Speech of Commissioner Kristin N. Johnson: Beyond Policing for Fraud: Post-Crisis Crypto-Corporate Governance Reforms
Blockchain Association Policy Summit
November 30, 2023
Remarks as Prepared
Good afternoon. Thank you, for your gracious and warm welcome.
It’s a pleasure to join you today for the Blockchain Association’s Policy Summit.
I am especially thankful to Kristin Smith for the generous invitation to contribute to this impactful discourse among regulators, members of Congress, market participants, and consumer advocates. I am pleased to be among the distinguished speakers sharing thoughts with you today. Before I begin, standard disclaimer that my comments today represent my thoughts and not those of the Commission or my fellow Commissioners, but I am hopeful that some of my reflections will shape very important ongoing dialog on these issues.
We have, indisputably, arrived at a transformative moment in the development and evolution of global financial markets.
Last week, the Commodity Futures Trading Commission (CFTC or Commission) announced the resolution of litigation against Binance, one of the world’s largest crypto-trading platforms, as well as the now-former Chief Executive Officer and founder of Binance, Changpeng Zhao, and Binance’s former Chief Compliance Officer Samuel Lim.

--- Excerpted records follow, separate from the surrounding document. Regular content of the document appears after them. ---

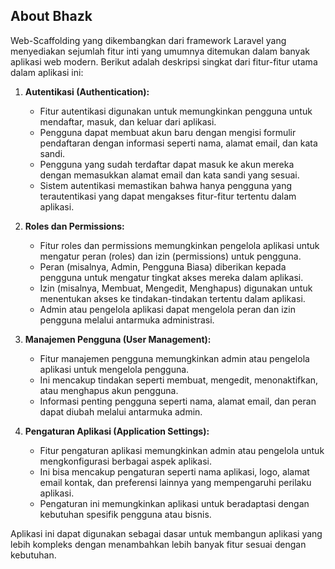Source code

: ## About Bhazk

Web-Scaffolding yang dikembangkan dari framework Laravel yang menyediakan sejumlah fitur inti yang umumnya ditemukan dalam banyak aplikasi web modern. Berikut adalah deskripsi singkat dari fitur-fitur utama dalam aplikasi ini:

1. **Autentikasi (Authentication):**

    - Fitur autentikasi digunakan untuk memungkinkan pengguna untuk mendaftar, masuk, dan keluar dari aplikasi.
    - Pengguna dapat membuat akun baru dengan mengisi formulir pendaftaran dengan informasi seperti nama, alamat email, dan kata sandi.
    - Pengguna yang sudah terdaftar dapat masuk ke akun mereka dengan memasukkan alamat email dan kata sandi yang sesuai.
    - Sistem autentikasi memastikan bahwa hanya pengguna yang terautentikasi yang dapat mengakses fitur-fitur tertentu dalam aplikasi.

2. **Roles dan Permissions:**

    - Fitur roles dan permissions memungkinkan pengelola aplikasi untuk mengatur peran (roles) dan izin (permissions) untuk pengguna.
    - Peran (misalnya, Admin, Pengguna Biasa) diberikan kepada pengguna untuk mengatur tingkat akses mereka dalam aplikasi.
    - Izin (misalnya, Membuat, Mengedit, Menghapus) digunakan untuk menentukan akses ke tindakan-tindakan tertentu dalam aplikasi.
    - Admin atau pengelola aplikasi dapat mengelola peran dan izin pengguna melalui antarmuka administrasi.

3. **Manajemen Pengguna (User Management):**

    - Fitur manajemen pengguna memungkinkan admin atau pengelola aplikasi untuk mengelola pengguna.
    - Ini mencakup tindakan seperti membuat, mengedit, menonaktifkan, atau menghapus akun pengguna.
    - Informasi penting pengguna seperti nama, alamat email, dan peran dapat diubah melalui antarmuka admin.

4. **Pengaturan Aplikasi (Application Settings):**
    - Fitur pengaturan aplikasi memungkinkan admin atau pengelola untuk mengkonfigurasi berbagai aspek aplikasi.
    - Ini bisa mencakup pengaturan seperti nama aplikasi, logo, alamat email kontak, dan preferensi lainnya yang mempengaruhi perilaku aplikasi.
    - Pengaturan ini memungkinkan aplikasi untuk beradaptasi dengan kebutuhan spesifik pengguna atau bisnis.

Aplikasi ini dapat digunakan sebagai dasar untuk membangun aplikasi yang lebih kompleks dengan menambahkan lebih banyak fitur sesuai dengan kebutuhan.
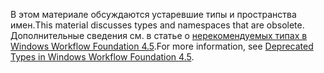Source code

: <span data-ttu-id="844a6-101">В этом материале обсуждаются устаревшие типы и пространства имен.</span><span class="sxs-lookup"><span data-stu-id="844a6-101">This material discusses types and namespaces that are obsolete.</span></span> <span data-ttu-id="844a6-102">Дополнительные сведения см. в статье о [нерекомендуемых типах в Windows Workflow Foundation 4.5](http://aka.ms/wfdeprecatedtypes).</span><span class="sxs-lookup"><span data-stu-id="844a6-102">For more information, see [Deprecated Types in Windows Workflow Foundation 4.5](http://aka.ms/wfdeprecatedtypes).</span></span>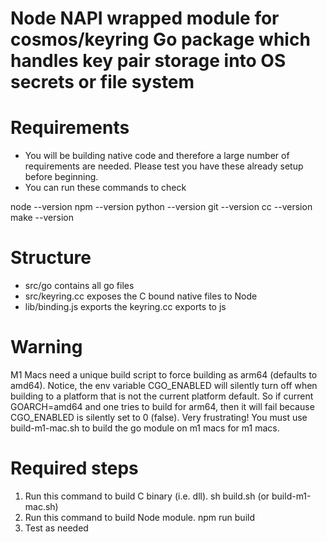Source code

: # Node NAPI wrapped module for cosmos/keyring Go package which handles key pair storage into OS secrets or file system

# Requirements
- You will be building native code and therefore a large number of requirements are needed. Please test you have these already setup before beginning.
- You can run these commands to check

node --version
npm --version
python --version
git --version
cc --version
make --version

# Structure
- src/go contains all go files
- src/keyring.cc exposes the C bound native files to Node
- lib/binding.js exports the keyring.cc exports to js

# Warning
M1 Macs need a unique build script to force building as arm64 (defaults to amd64). Notice, the env variable CGO_ENABLED will silently turn off when building to a platform that is not the current platform default. So if current GOARCH=amd64 and one tries to build for arm64, then it will fail because CGO_ENABLED is silently set to 0 (false). Very frustrating!
You must use build-m1-mac.sh to build the go module on m1 macs for m1 macs.

# Required steps
1. Run this command to build C binary (i.e. dll). sh build.sh (or build-m1-mac.sh)
2. Run this command to build Node module. npm run build
3. Test as needed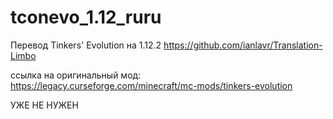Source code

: # tconevo_1.12_ruru
Перевод Tinkers' Evolution на 1.12.2 https://github.com/ianlavr/Translation-Limbo

ссылка на оригинальный мод: https://legacy.curseforge.com/minecraft/mc-mods/tinkers-evolution

УЖЕ НЕ НУЖЕН
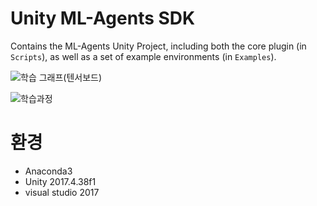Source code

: # Unity ML-Agents SDK

Contains the ML-Agents Unity Project, including 
both the core plugin (in `Scripts`), as well as a set 
of example environments (in `Examples`).

![학습 그래프(텐서보드)](https://user-images.githubusercontent.com/43703023/92372845-7add2f80-f138-11ea-98f6-36ed8190c189.PNG)

![학습과정](https://user-images.githubusercontent.com/43703023/92372849-7ca6f300-f138-11ea-9c67-2fd5e7de6e09.gif)


# 환경
* Anaconda3
* Unity 2017.4.38f1
* visual studio 2017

The $4.35 billion overall penalty captured significant media coverage and headlines around the world. While both the size of the penalties and the coordination by law enforcement authorities—the CFTC, the U.S. Attorney’s Office, FinCEN, and OFAC—are remarkable, neither should overshadow a third issue that is very much worth noting as we consider the resolution of the litigation.
As I will explain shortly, there is common assumption that enforcement actions in the crypto or digital assets ecosystem connote bad actors or bad conduct. There is plenty of evidence to support this assumption. We frequently initiate actions that involve fast-talking or fast-typing fraudsters using various electronic platforms to convince customers seeking crypto investment opportunities to transfer cash, coins, or tokens to a platform or wallet that will yield unsurpassed interest or unimaginable returns from investments in digital assets.
Long after customers transfer cash, coins, or funds, the CFTC Division of Enforcement investigates and pulls back the curtain to reveal scammers who captured customer funds or assets and purchased yachts, luxury brand apparel, sports cars, or beachfront property.
Scammers are perfecting their craft, moving beyond garden variety fraud and age-old Ponzi schemes and orchestrating pig butchering and rug pulls. In every instance that we find and prosecute such behavior, the CFTC is exercising its broad jurisdiction in the spot market to prosecute fraud or market manipulation.
Returning again for a moment to the Binance resolution and the findings in the cases the CFTC initiated and resolved against three decentralized finance (DeFi) platforms in September, it is worth noting that these matters do not involve an allegation that defendants engaged in fraud or similar misconduct. Rather, in each of these cases the Commission charged defendants with failing to comply with Commission laws and regulations applicable to registered market participants.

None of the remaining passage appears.